HSBC Holdings plc (SEHK: 5) did something that it has never done before in 74 years. On 31 March 2020, the bank cancelled its dividend.

This left many income investors, who rely on HSBC’s dividends, adrift.

Given the investment saying “buy when there’s blood on the streets”, is the dividend cancellation a buying opportunity?

Fewer dividend investors

The stock market prizes consistency. All other things being equal, a company that has a history of maintaining a stable or rising dividend will get a higher valuation than a company that has an inconsistent dividend.

While HSBC’s dividend has fluctuated before, the bank has been consistent in that it has never cancelled its dividend.

Due to the cancellation, the bank isn’t consistent in paying the dividend anymore.
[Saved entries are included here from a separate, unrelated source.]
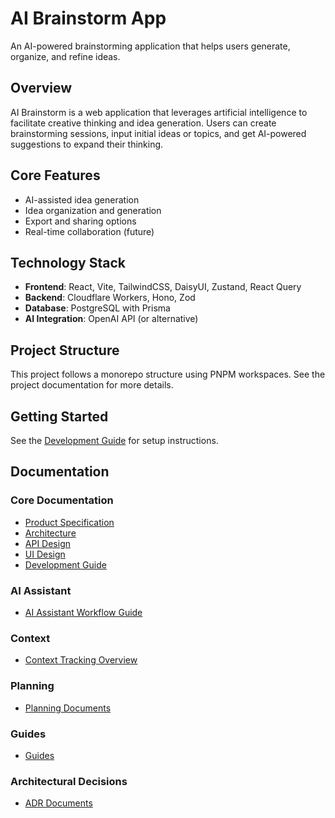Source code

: # AI Brainstorm App

An AI-powered brainstorming application that helps users generate, organize, and refine ideas.

## Overview

AI Brainstorm is a web application that leverages artificial intelligence to facilitate creative thinking and idea generation. Users can create brainstorming sessions, input initial ideas or topics, and get AI-powered suggestions to expand their thinking.

## Core Features

- AI-assisted idea generation
- Idea organization and generation
- Export and sharing options
- Real-time collaboration (future)

## Technology Stack

- **Frontend**: React, Vite, TailwindCSS, DaisyUI, Zustand, React Query
- **Backend**: Cloudflare Workers, Hono, Zod
- **Database**: PostgreSQL with Prisma
- **AI Integration**: OpenAI API (or alternative)

## Project Structure

This project follows a monorepo structure using PNPM workspaces. See the project documentation for more details.

## Getting Started

See the [Development Guide](./Development-Guide.md) for setup instructions.

## Documentation

### Core Documentation

- [Product Specification](./Product-Specification.md)
- [Architecture](./Architecture.md)
- [API Design](./API-Design.md)
- [UI Design](./UI-Design.md)
- [Development Guide](./Development-Guide.md)

### AI Assistant

- [AI Assistant Workflow Guide](./AI-Assistant-Workflow.md)

### Context

- [Context Tracking Overview](./context/README.md)

### Planning

- [Planning Documents](./planning/)

### Guides

- [Guides](./guides/)

### Architectural Decisions

- [ADR Documents](./ADR/)
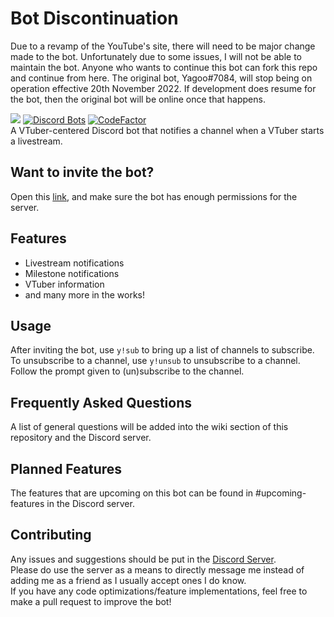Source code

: # Bot Discontinuation
Due to a revamp of the YouTube's site, there will need to be major change made to the bot. Unfortunately due to some issues, I will not be able to maintain the bot. Anyone who wants to continue this bot can fork this repo and continue from here. The original bot, Yagoo#7084, will stop being on operation effective 20th November 2022. If development does resume for the bot, then the original bot will be online once that happens.

![](https://yagoo.ezz.moe/banner.png)
[![Discord Bots](https://top.gg/api/widget/status/786108316865658890.svg?noavatar=true)](https://top.gg/bot/786108316865658890)
[![CodeFactor](https://www.codefactor.io/repository/github/programmingpleb/yagoo_bot/badge)](https://www.codefactor.io/repository/github/programmingpleb/yagoo_bot)  
A VTuber-centered Discord bot that notifies a channel when a VTuber starts a livestream.

## Want to invite the bot?
Open this [link](https://yagoo.ezz.moe/), and make sure the bot has enough permissions for the server.

## Features
- Livestream notifications
- Milestone notifications
- VTuber information
- and many more in the works!

## Usage
After inviting the bot, use `y!sub` to bring up a list of channels to subscribe.  
To unsubscribe to a channel, use `y!unsub` to unsubscribe to a channel.  
Follow the prompt given to (un)subscribe to the channel.

## Frequently Asked Questions
A list of general questions will be added into the wiki section of this repository and the Discord server.

## Planned Features
The features that are upcoming on this bot can be found in #upcoming-features in the Discord server.

## Contributing
Any issues and suggestions should be put in the [Discord Server](https://discord.gg/uNgnR5g8ZR).  
Please do use the server as a means to directly message me instead of adding me as a friend as I usually accept ones I do know.  
If you have any code optimizations/feature implementations, feel free to make a pull request to improve the bot!
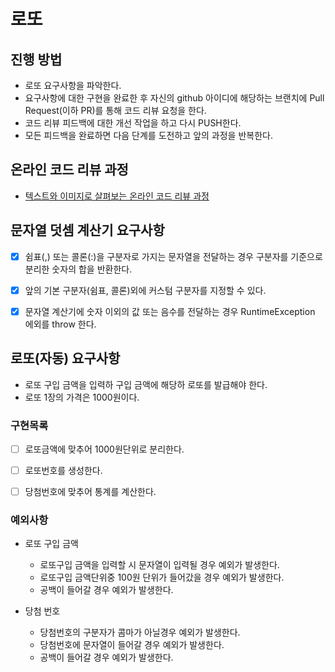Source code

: # 로또
## 진행 방법
* 로또 요구사항을 파악한다.
* 요구사항에 대한 구현을 완료한 후 자신의 github 아이디에 해당하는 브랜치에 Pull Request(이하 PR)를 통해 코드 리뷰 요청을 한다.
* 코드 리뷰 피드백에 대한 개선 작업을 하고 다시 PUSH한다.
* 모든 피드백을 완료하면 다음 단계를 도전하고 앞의 과정을 반복한다.

## 온라인 코드 리뷰 과정
* [텍스트와 이미지로 살펴보는 온라인 코드 리뷰 과정](https://github.com/next-step/nextstep-docs/tree/master/codereview)


## 문자열 덧셈 계산기 요구사항
 - [x] 쉼표(,) 또는 콜론(:)을 구분자로 가지는 문자열을 전달하는 경우 구분자를 기준으로 분리한 숫자의 합을 반환한다.
 - [x] 앞의 기본 구분자(쉼표, 콜론)외에 커스텀 구분자를 지정할 수 있다.
 - [x] 문자열 계산기에 숫자 이외의 값 또는 음수를 전달하는 경우 RuntimeException 에외를 throw 한다.


## 로또(자동) 요구사항
 - 로또 구입 금액을 입력하 구입 금액에 해당하 로또를 발급해야 한다.
 - 로또 1장의 가격은 1000원이다.

### 구현목록
 - [ ] 로또금액에 맞추어 1000원단위로 분리한다.
 - [ ] 로또번호를 생성한다.
 - [ ] 당첨번호에 맞추어 통계를 계산한다.


### 예외사항
 - 로또 구입 금액
   - 로또구입 금액을 입력할 시 문자열이 입력될 경우 예외가 발생한다.
   - 로또구입 금액단위중 100원 단위가 들어갔을 경우 예외가 발생한다.
   - 공백이 들어갈 경우 예외가 발생한다.
 
 - 당첨 번호
   - 당첨번호의 구분자가 콤마가 아닐경우 예외가 발생한다.
   - 당첨번호에 문자열이 들어갈 경우 예외가 발생한다.
   - 공백이 들어갈 경우 예외가 발생한다.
Although it wasn’t really HSBC’s fault (given it was forced to by the UK regulator, the PRA), there is no guarantee something similar won’t happen again.

This means some dividend investors won’t be coming back due to the lack of consistency. As a result, HSBC might not have as high of a valuation as it could have in the future.

HSBC will have more capital

In 2019, HSBC paid shareholders US$4.2 billion in dividends. Due to HSBC having more capital, the odds of the bank needing to go to the government for a bailout has decreased.

Buying opportunity?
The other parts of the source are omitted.